*Recorded data*
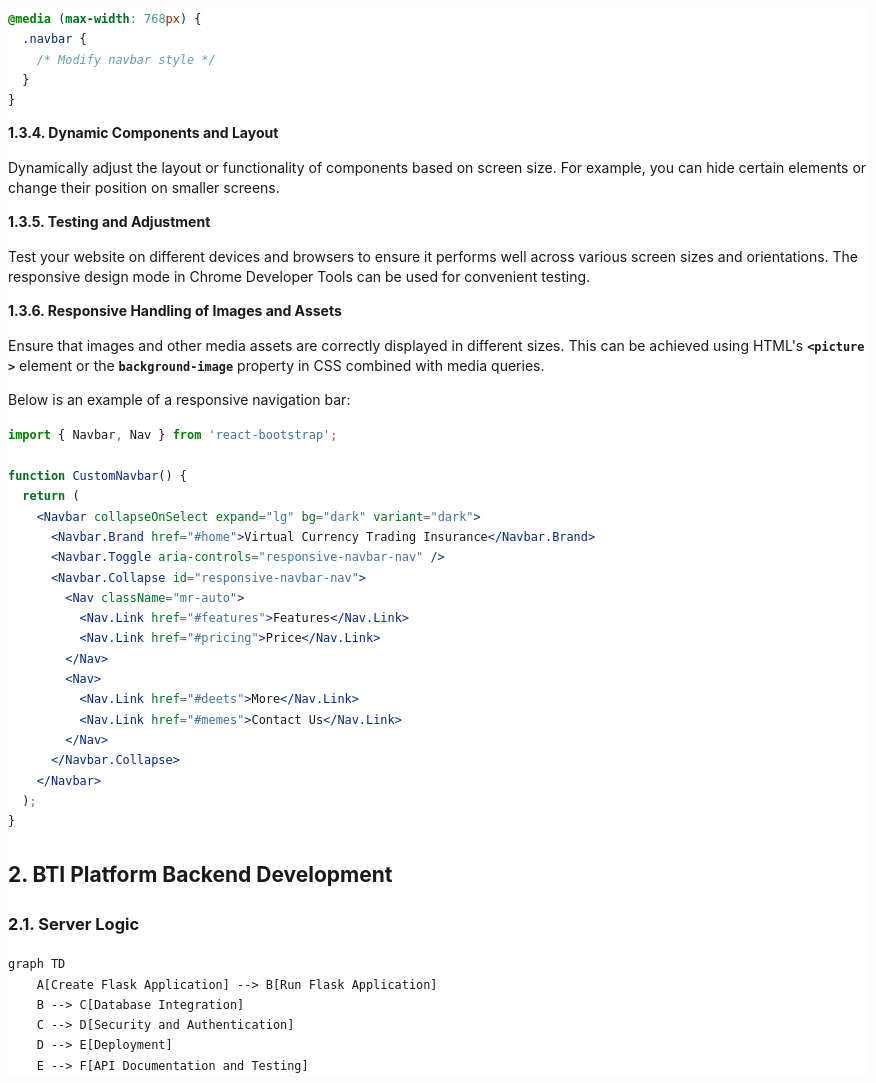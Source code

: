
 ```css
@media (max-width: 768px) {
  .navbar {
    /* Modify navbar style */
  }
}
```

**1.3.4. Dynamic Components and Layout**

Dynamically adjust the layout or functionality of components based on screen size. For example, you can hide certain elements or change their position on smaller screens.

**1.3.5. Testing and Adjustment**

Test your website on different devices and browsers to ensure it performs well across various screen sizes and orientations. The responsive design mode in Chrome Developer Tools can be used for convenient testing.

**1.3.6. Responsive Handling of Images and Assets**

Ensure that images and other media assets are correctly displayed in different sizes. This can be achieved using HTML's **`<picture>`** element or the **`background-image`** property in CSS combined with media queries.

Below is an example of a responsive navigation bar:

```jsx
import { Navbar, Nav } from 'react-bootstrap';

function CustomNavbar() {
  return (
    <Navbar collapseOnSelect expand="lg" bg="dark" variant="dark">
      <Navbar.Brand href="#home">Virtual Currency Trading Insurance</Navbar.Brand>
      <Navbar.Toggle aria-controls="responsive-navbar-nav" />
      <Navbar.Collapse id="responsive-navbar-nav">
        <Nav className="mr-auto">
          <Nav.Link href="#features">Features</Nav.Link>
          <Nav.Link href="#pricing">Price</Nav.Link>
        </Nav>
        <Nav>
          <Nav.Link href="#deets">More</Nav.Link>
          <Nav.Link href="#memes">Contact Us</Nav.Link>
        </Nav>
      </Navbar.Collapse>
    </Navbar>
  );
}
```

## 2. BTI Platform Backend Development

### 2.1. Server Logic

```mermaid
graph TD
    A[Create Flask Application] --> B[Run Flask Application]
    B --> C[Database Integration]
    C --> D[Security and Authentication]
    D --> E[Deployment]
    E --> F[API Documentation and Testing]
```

==

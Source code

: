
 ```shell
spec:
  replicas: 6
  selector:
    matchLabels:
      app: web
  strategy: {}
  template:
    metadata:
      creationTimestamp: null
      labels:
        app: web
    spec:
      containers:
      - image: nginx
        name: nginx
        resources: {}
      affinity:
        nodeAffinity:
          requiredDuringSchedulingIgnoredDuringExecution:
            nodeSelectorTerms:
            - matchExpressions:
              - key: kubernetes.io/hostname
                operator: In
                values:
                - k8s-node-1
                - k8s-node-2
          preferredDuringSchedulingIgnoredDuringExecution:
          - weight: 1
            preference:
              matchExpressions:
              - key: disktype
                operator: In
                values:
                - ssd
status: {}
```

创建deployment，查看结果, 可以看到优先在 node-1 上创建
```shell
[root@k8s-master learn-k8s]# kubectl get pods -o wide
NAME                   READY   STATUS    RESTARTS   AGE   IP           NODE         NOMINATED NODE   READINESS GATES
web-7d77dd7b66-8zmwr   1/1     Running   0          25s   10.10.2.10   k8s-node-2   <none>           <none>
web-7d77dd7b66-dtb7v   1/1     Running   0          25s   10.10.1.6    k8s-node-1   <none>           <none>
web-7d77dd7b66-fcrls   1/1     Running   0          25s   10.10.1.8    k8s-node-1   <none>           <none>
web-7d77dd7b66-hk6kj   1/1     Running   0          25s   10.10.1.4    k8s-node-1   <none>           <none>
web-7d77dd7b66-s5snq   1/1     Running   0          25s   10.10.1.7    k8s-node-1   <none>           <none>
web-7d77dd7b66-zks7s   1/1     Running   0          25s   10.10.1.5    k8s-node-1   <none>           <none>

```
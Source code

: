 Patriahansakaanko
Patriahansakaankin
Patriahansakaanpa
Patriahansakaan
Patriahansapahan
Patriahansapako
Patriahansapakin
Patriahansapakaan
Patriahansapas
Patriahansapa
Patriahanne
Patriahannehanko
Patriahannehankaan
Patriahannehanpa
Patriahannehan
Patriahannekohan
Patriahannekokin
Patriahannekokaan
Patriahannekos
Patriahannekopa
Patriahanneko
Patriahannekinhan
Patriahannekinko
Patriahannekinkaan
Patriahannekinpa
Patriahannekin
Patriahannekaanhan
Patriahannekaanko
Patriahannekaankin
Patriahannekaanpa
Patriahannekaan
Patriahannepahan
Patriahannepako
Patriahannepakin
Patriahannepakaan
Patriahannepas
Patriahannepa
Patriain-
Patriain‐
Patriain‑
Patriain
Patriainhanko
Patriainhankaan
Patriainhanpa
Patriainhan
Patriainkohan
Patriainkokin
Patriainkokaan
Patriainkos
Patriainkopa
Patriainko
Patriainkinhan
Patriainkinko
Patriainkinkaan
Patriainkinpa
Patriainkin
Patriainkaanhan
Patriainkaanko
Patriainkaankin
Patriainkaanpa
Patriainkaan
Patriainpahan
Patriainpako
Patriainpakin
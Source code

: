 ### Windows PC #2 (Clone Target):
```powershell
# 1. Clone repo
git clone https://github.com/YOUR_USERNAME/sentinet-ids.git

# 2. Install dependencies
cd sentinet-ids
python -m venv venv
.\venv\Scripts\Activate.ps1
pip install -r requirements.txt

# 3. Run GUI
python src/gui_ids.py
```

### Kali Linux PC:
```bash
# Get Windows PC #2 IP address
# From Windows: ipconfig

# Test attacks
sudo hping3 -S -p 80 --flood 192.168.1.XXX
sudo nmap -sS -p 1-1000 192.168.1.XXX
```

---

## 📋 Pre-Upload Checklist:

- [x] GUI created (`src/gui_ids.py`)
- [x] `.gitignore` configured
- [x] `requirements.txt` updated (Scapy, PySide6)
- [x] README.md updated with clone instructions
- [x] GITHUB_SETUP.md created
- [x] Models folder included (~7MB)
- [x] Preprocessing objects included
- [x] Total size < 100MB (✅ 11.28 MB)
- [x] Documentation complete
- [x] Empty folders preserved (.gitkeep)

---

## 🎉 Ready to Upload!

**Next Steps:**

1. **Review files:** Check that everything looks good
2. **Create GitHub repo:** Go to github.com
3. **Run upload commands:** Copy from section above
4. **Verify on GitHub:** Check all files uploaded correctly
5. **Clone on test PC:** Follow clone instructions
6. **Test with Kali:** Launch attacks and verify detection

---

--

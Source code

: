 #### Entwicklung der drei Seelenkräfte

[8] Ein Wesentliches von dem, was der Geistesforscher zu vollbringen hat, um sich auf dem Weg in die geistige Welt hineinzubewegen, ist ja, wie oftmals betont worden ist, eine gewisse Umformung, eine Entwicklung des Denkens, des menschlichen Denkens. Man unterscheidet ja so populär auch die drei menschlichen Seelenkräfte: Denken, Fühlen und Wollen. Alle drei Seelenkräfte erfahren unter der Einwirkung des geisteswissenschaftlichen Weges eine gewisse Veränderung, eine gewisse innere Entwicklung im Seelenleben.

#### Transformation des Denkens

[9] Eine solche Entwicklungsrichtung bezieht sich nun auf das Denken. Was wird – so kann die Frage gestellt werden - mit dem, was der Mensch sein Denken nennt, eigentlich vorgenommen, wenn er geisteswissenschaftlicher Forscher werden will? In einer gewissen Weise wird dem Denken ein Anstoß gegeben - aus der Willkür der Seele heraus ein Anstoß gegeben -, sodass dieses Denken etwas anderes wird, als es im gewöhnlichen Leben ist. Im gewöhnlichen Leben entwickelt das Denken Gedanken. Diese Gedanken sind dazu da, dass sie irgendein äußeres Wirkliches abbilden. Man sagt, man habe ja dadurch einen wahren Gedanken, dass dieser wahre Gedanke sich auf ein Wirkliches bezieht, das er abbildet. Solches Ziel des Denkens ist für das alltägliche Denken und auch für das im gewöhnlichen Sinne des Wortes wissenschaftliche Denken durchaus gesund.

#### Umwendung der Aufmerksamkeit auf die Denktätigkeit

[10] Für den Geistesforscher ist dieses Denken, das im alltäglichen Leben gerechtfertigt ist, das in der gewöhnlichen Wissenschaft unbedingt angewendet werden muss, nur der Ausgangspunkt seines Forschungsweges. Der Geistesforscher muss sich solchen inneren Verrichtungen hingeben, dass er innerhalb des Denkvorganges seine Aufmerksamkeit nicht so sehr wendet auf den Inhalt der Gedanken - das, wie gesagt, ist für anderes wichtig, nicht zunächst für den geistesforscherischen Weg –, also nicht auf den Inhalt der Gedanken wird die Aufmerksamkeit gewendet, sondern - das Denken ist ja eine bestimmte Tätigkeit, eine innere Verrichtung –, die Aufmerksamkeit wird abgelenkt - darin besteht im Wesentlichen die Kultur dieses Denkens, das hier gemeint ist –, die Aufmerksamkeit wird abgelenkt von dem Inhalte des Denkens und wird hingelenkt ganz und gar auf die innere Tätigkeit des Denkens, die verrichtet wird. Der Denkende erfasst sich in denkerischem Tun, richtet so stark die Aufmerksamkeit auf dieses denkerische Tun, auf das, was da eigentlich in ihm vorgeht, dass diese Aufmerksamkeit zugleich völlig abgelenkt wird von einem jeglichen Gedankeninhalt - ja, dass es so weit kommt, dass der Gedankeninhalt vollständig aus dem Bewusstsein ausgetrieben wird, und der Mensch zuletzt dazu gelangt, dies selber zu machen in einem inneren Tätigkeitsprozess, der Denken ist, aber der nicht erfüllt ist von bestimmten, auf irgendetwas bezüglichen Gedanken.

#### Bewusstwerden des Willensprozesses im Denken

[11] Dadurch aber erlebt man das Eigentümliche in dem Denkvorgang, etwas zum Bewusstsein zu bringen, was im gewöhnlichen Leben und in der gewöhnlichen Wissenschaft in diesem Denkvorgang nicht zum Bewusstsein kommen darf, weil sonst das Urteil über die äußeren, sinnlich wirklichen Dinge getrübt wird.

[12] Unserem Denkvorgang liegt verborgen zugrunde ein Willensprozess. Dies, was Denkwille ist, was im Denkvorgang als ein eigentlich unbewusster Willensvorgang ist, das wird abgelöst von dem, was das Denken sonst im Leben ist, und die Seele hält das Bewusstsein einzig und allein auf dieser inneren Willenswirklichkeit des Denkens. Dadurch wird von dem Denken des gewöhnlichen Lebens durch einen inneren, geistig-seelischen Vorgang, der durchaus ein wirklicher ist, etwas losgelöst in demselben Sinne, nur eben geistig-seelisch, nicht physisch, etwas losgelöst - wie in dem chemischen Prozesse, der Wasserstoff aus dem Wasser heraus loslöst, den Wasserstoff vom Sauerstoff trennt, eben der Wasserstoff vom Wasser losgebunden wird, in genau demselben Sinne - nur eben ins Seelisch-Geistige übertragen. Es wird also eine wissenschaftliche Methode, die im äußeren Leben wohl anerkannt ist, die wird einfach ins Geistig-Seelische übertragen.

*Exercise instructions*
Search the entries above for the string "Link". Copy each line in which it appears.

*Answer space*
          <Nav.Link href="#features">Features</Nav.Link>
          <Nav.Link href="#pricing">Price</Nav.Link>
          <Nav.Link href="#deets">More</Nav.Link>
          <Nav.Link href="#memes">Contact Us</Nav.Link>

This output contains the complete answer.